Go to the line holding "2. Payload - Getting" in the entries below and write out exactly every line down to and including the line holding "6. USD Documentation".

BEGIN

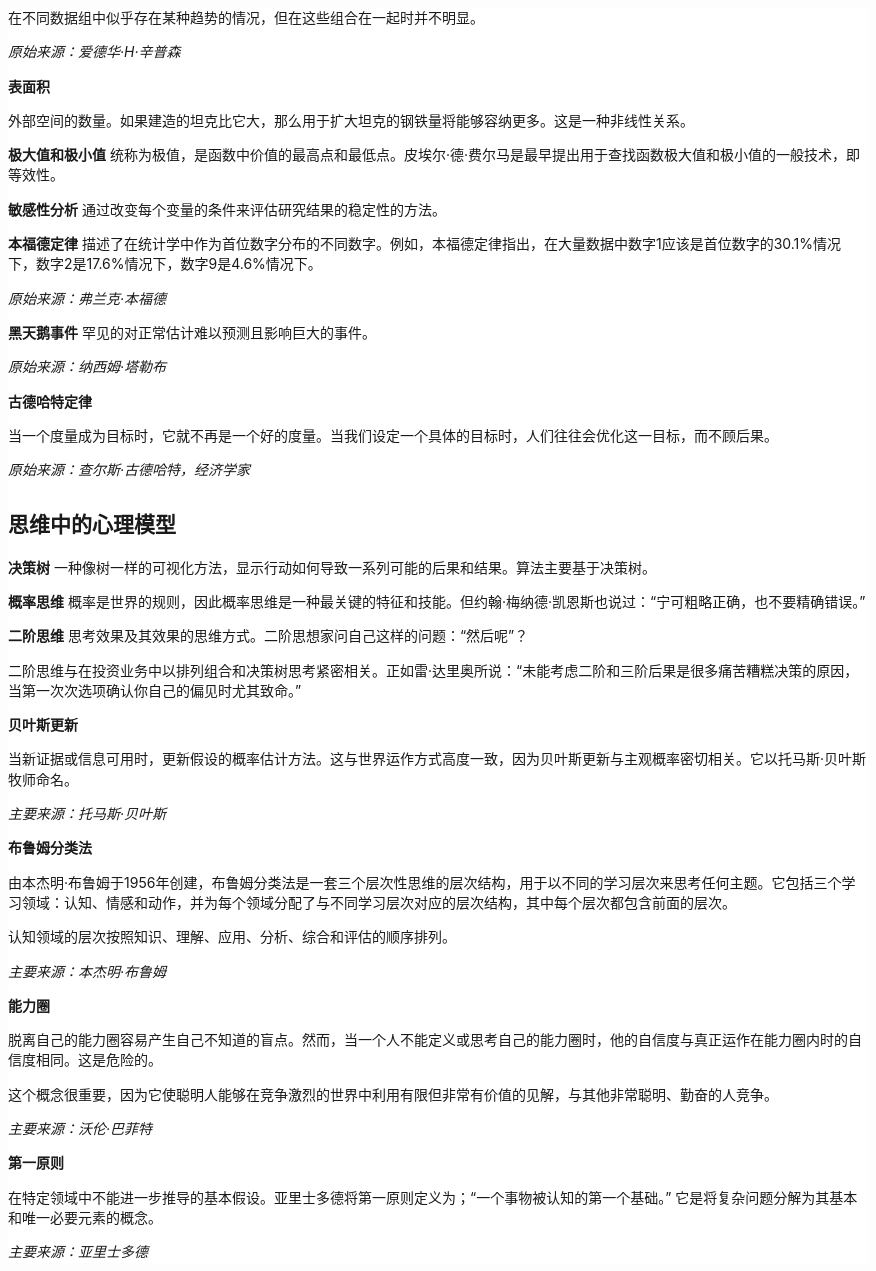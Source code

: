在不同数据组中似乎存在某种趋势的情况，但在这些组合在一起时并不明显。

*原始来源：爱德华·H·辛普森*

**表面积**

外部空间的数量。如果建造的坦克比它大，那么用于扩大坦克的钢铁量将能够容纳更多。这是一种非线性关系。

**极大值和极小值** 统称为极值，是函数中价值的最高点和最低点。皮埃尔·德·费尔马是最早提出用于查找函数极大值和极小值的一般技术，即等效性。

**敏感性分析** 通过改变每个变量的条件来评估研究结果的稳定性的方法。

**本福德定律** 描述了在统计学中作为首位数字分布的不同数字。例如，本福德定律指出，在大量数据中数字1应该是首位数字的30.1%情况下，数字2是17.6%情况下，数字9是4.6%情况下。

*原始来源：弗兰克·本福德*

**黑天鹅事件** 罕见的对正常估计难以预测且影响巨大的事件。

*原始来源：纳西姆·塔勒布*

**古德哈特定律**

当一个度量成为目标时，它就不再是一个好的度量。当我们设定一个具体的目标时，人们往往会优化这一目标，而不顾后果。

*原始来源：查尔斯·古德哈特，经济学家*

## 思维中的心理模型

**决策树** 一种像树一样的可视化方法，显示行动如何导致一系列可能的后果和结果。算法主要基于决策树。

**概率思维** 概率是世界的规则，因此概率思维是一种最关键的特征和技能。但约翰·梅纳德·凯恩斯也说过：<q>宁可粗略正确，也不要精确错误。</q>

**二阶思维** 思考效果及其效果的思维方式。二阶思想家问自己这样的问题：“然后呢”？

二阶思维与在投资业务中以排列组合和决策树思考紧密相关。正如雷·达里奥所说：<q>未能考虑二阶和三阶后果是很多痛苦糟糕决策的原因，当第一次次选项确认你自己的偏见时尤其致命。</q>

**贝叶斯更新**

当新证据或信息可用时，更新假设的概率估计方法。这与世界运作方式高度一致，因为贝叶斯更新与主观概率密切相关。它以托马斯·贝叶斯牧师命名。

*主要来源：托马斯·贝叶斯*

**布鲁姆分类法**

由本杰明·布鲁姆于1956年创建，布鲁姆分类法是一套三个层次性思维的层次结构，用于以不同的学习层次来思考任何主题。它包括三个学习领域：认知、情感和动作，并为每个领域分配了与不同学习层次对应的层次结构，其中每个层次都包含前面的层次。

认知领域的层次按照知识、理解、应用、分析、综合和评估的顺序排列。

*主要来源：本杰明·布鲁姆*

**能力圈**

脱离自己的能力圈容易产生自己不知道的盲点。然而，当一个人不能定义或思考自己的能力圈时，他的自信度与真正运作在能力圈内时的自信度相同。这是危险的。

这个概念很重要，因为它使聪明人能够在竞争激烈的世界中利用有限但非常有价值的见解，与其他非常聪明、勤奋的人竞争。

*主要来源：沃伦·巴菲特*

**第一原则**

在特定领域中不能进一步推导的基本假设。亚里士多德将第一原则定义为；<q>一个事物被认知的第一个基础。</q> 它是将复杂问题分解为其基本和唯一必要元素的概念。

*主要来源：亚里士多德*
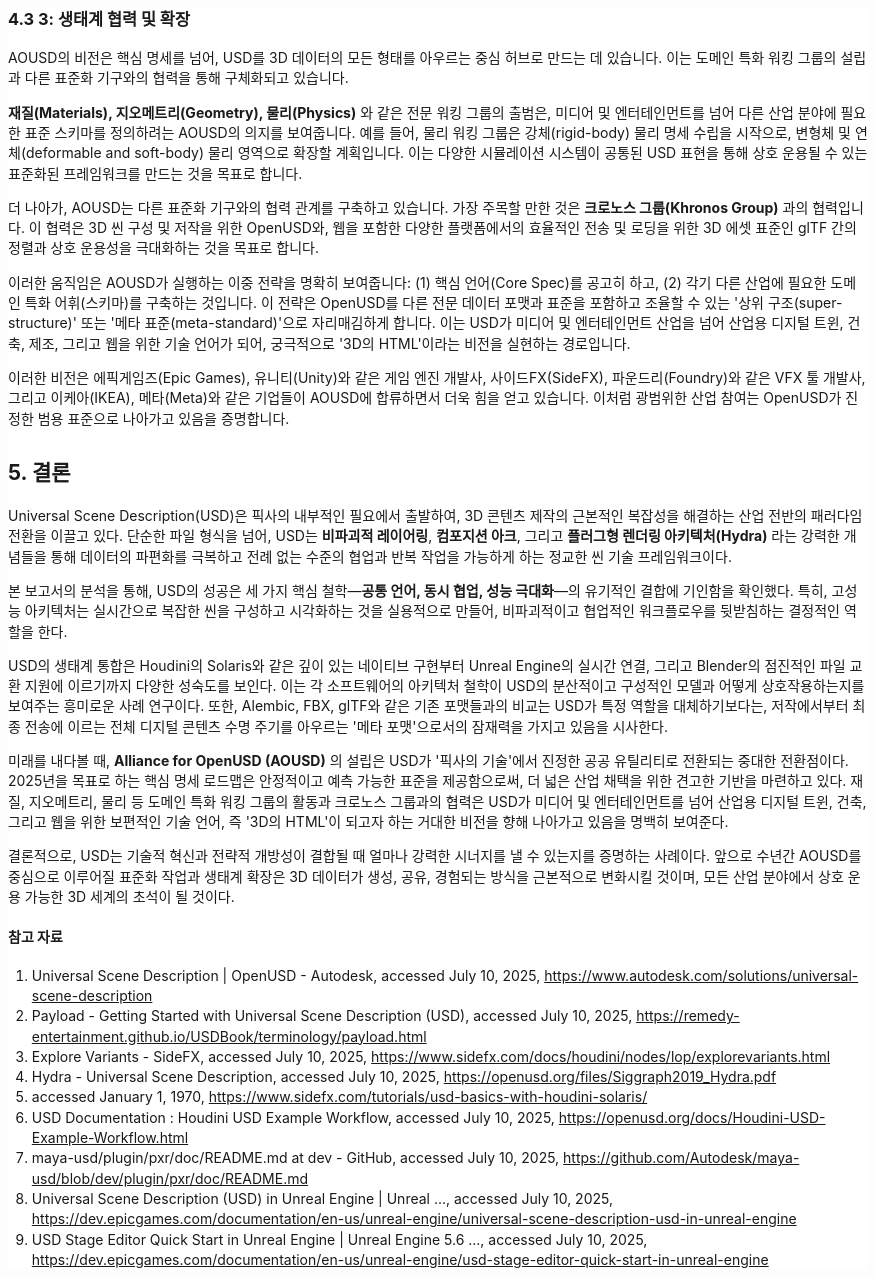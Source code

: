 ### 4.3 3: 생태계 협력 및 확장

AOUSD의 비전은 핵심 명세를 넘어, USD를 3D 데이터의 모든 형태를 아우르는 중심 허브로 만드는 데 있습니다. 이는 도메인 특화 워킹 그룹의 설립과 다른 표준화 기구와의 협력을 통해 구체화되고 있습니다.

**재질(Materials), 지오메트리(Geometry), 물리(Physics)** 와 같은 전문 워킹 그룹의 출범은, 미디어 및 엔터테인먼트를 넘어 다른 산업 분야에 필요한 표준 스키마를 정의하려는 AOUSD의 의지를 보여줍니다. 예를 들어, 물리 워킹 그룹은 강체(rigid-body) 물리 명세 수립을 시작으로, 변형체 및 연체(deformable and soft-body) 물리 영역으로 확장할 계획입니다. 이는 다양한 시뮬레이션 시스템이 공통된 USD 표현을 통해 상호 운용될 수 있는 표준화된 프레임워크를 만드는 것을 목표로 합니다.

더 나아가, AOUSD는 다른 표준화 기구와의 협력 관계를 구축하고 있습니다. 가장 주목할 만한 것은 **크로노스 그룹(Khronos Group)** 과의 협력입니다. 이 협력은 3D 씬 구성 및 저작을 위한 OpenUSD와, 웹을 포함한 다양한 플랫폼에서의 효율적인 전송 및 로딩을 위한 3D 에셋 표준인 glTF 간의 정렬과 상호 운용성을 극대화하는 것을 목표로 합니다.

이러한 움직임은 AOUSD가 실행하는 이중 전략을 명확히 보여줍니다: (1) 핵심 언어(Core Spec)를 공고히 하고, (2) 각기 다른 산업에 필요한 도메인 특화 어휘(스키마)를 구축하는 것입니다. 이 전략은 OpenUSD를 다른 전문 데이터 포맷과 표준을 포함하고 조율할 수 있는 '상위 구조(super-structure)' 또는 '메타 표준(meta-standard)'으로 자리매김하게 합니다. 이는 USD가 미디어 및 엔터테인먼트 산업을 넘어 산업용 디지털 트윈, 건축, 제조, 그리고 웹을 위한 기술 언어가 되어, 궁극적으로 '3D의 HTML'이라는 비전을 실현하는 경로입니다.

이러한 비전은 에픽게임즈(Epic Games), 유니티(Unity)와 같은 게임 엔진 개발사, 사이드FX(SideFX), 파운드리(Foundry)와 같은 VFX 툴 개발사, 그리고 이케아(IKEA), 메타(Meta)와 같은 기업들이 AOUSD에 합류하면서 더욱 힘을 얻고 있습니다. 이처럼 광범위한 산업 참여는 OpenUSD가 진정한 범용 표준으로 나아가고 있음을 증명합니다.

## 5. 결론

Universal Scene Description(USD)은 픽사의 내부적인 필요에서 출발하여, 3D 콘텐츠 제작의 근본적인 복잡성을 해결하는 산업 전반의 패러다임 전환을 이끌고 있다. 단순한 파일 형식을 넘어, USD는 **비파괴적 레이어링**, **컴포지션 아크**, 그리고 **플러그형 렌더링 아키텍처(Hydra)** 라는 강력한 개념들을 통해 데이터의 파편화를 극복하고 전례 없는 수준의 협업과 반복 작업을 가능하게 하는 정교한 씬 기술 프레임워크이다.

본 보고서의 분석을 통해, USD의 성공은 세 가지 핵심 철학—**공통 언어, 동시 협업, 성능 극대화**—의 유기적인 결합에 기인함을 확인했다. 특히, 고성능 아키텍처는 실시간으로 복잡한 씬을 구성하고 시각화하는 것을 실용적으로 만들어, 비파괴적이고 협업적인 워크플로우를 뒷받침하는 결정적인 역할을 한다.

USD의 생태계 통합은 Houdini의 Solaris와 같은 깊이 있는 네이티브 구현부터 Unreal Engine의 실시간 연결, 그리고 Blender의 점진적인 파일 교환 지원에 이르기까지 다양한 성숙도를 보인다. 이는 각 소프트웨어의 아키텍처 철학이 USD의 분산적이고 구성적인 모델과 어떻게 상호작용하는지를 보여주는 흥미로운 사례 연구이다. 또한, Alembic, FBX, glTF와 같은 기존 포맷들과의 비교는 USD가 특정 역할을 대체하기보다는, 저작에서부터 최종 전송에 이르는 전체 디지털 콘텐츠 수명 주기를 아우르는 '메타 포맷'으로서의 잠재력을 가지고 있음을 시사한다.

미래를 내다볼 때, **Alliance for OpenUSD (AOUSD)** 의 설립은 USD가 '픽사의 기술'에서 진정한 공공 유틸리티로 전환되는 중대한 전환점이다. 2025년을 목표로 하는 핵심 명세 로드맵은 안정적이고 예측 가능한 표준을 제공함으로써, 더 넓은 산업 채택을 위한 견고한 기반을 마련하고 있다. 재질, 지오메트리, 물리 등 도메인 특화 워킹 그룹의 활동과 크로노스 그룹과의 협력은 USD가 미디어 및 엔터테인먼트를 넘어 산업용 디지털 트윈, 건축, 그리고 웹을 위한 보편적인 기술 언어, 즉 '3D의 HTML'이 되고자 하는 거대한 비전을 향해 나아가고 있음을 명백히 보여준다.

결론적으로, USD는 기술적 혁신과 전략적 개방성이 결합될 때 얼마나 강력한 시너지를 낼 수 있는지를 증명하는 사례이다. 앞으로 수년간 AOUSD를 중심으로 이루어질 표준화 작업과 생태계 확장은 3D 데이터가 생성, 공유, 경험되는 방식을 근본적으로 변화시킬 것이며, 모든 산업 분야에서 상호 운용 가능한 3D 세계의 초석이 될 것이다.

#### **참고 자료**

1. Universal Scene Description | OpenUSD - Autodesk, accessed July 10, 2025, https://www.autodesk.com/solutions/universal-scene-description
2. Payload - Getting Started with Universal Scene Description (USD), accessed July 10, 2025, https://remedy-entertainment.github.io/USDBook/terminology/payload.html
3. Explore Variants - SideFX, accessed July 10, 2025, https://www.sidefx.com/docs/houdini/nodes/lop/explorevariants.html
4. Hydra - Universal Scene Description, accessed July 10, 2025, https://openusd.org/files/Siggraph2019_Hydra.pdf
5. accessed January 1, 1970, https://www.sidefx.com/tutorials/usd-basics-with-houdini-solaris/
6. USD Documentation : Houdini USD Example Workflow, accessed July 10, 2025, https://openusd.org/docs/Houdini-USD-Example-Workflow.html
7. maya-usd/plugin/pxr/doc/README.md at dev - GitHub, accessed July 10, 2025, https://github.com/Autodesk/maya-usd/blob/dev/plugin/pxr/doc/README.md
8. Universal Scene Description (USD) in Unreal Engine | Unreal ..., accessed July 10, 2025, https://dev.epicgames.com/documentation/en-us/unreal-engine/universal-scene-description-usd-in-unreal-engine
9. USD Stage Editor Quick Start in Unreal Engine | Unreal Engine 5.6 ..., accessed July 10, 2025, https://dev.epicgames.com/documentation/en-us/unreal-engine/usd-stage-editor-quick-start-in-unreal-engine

END

▶ [FINAL ANSWER]:
2. Payload - Getting Started with Universal Scene Description (USD), accessed July 10, 2025, https://remedy-entertainment.github.io/USDBook/terminology/payload.html
3. Explore Variants - SideFX, accessed July 10, 2025, https://www.sidefx.com/docs/houdini/nodes/lop/explorevariants.html
4. Hydra - Universal Scene Description, accessed July 10, 2025, https://openusd.org/files/Siggraph2019_Hydra.pdf
5. accessed January 1, 1970, https://www.sidefx.com/tutorials/usd-basics-with-houdini-solaris/
6. USD Documentation : Houdini USD Example Workflow, accessed July 10, 2025, https://openusd.org/docs/Houdini-USD-Example-Workflow.html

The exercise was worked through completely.